* [Exercise aim]:
Copy every record exactly, and keep the pictures out.

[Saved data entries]
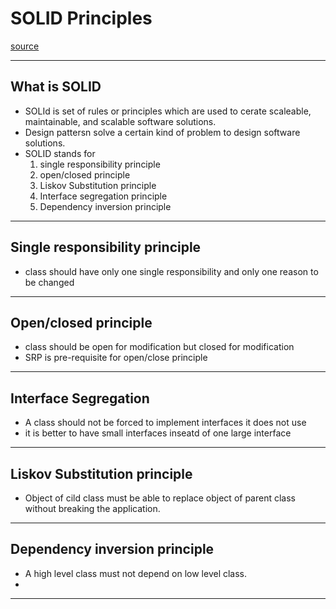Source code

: # SOLID Principles
[source](https://www.youtube.com/watch?v=xmI-Ubq_AAc&ab_channel=InterviewHappy)

--- ---

## What is SOLID

- SOLId is set of rules or principles which are used to cerate scaleable, maintainable, and scalable software solutions.
- Design pattersn solve a certain kind of problem to design software solutions.
- SOLID stands for 
  1. single responsibility principle
  2. open/closed principle
  3. Liskov Substitution principle
  4. Interface segregation principle
  5. Dependency inversion principle


--- ---

## Single responsibility principle

- class should have only one single responsibility and only one reason to be changed

--- ---

## Open/closed principle

- class should be open for modification but closed for modification
- SRP is pre-requisite for open/close principle

--- ---

## Interface Segregation

- A class should not be forced to implement interfaces it does not use
- it is better to have small interfaces inseatd of one large interface

--- ---

## Liskov Substitution principle

- Object of cild class must be able to replace object of parent class without breaking the application.

--- ---

## Dependency inversion principle

- A high level class must not depend on low level class.
- 

--- ---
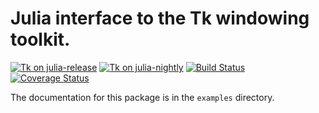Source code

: # Julia interface to the Tk windowing toolkit.

[![Tk on julia-release](http://pkg.julialang.org/badges/Tk_release.svg)](http://pkg.julialang.org/?pkg=Tk&ver=release)
[![Tk on julia-nightly](http://pkg.julialang.org/badges/Tk_nightly.svg)](http://pkg.julialang.org/?pkg=Tk&ver=nightly)
[![Build Status](https://travis-ci.org/JuliaLang/Tk.jl.svg?branch=master)](https://travis-ci.org/JuliaLang/Tk.jl)
[![Coverage Status](https://coveralls.io/repos/JuliaLang/Tk.jl/badge.svg)](https://coveralls.io/r/JuliaLang/Tk.jl)

The documentation for this package is in the `examples` directory.

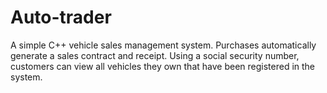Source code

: # Auto-trader
A simple C++ vehicle sales management system. Purchases automatically generate a sales contract and receipt. Using a social security number, customers can view all vehicles they own that have been registered in the system.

* [Task response]:
Source code

: # SOLID Principles
[source](https://www.youtube.com/watch?v=xmI-Ubq_AAc&ab_channel=InterviewHappy)

--- ---

## What is SOLID

- SOLId is set of rules or principles which are used to cerate scaleable, maintainable, and scalable software solutions.
- Design pattersn solve a certain kind of problem to design software solutions.
- SOLID stands for 
  1. single responsibility principle
  2. open/closed principle
  3. Liskov Substitution principle
  4. Interface segregation principle
  5. Dependency inversion principle


--- ---

## Single responsibility principle

- class should have only one single responsibility and only one reason to be changed

--- ---

## Open/closed principle

- class should be open for modification but closed for modification
- SRP is pre-requisite for open/close principle

--- ---

## Interface Segregation

- A class should not be forced to implement interfaces it does not use
- it is better to have small interfaces inseatd of one large interface

--- ---

## Liskov Substitution principle

- Object of cild class must be able to replace object of parent class without breaking the application.

--- ---

## Dependency inversion principle

- A high level class must not depend on low level class.
- 

--- ---
Source code

: # Julia interface to the Tk windowing toolkit.

[![Tk on julia-release](http://pkg.julialang.org/badges/Tk_release.svg)](http://pkg.julialang.org/?pkg=Tk&ver=release)
[![Tk on julia-nightly](http://pkg.julialang.org/badges/Tk_nightly.svg)](http://pkg.julialang.org/?pkg=Tk&ver=nightly)
[![Build Status](https://travis-ci.org/JuliaLang/Tk.jl.svg?branch=master)](https://travis-ci.org/JuliaLang/Tk.jl)
[![Coverage Status](https://coveralls.io/repos/JuliaLang/Tk.jl/badge.svg)](https://coveralls.io/r/JuliaLang/Tk.jl)

The documentation for this package is in the `examples` directory.

Source code

: # Auto-trader
A simple C++ vehicle sales management system. Purchases automatically generate a sales contract and receipt. Using a social security number, customers can view all vehicles they own that have been registered in the system.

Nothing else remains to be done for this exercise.